- [YOUR TASK] For each line in the material below that holds "following", copy that line.

== == ==

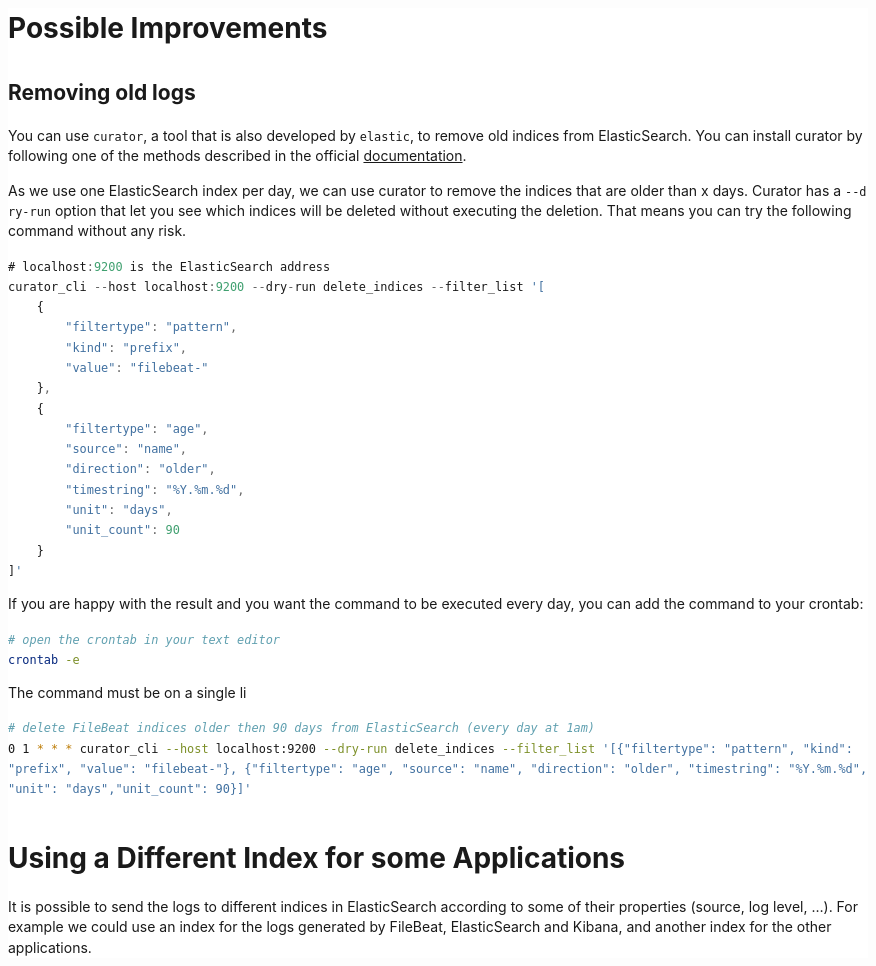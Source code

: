 # Possible Improvements

## Removing old logs

You can use `curator`, a tool that is also developed by `elastic`, to remove old indices from ElasticSearch. You can install curator by following one of the methods described in the official [documentation](https://www.elastic.co/guide/en/elasticsearch/client/curator/5.x/installation.html).

As we use one ElasticSearch index per day, we can use curator to remove the indices that are older than x days. Curator has a `--dry-run` option that let you see which indices will be deleted without executing the deletion. That means you can try the following command without any risk.

```js
# localhost:9200 is the ElasticSearch address
curator_cli --host localhost:9200 --dry-run delete_indices --filter_list '[
    {
        "filtertype": "pattern",
        "kind": "prefix",
        "value": "filebeat-"
    },
    {
        "filtertype": "age",
        "source": "name",
        "direction": "older",
        "timestring": "%Y.%m.%d",
        "unit": "days",
        "unit_count": 90
    }
]'
```

If you are happy with the result and you want the command to be executed every day, you can add the command to your crontab:

```bash
# open the crontab in your text editor
crontab -e
```

The command must be on a single li

```bash
# delete FileBeat indices older then 90 days from ElasticSearch (every day at 1am)
0 1 * * * curator_cli --host localhost:9200 --dry-run delete_indices --filter_list '[{"filtertype": "pattern", "kind": "prefix", "value": "filebeat-"}, {"filtertype": "age", "source": "name", "direction": "older", "timestring": "%Y.%m.%d", "unit": "days","unit_count": 90}]'
```

# Using a Different Index for some Applications

It is possible to send the logs to different indices in ElasticSearch according to some of their properties (source, log level, …). For example we could use an index for the logs generated by FileBeat, ElasticSearch and Kibana, and another index for the other applications.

== == ==

- [WRITTEN REPLY]
You can use `curator`, a tool that is also developed by `elastic`, to remove old indices from ElasticSearch. You can install curator by following one of the methods described in the official [documentation](https://www.elastic.co/guide/en/elasticsearch/client/curator/5.x/installation.html).
As we use one ElasticSearch index per day, we can use curator to remove the indices that are older than x days. Curator has a `--dry-run` option that let you see which indices will be deleted without executing the deletion. That means you can try the following command without any risk.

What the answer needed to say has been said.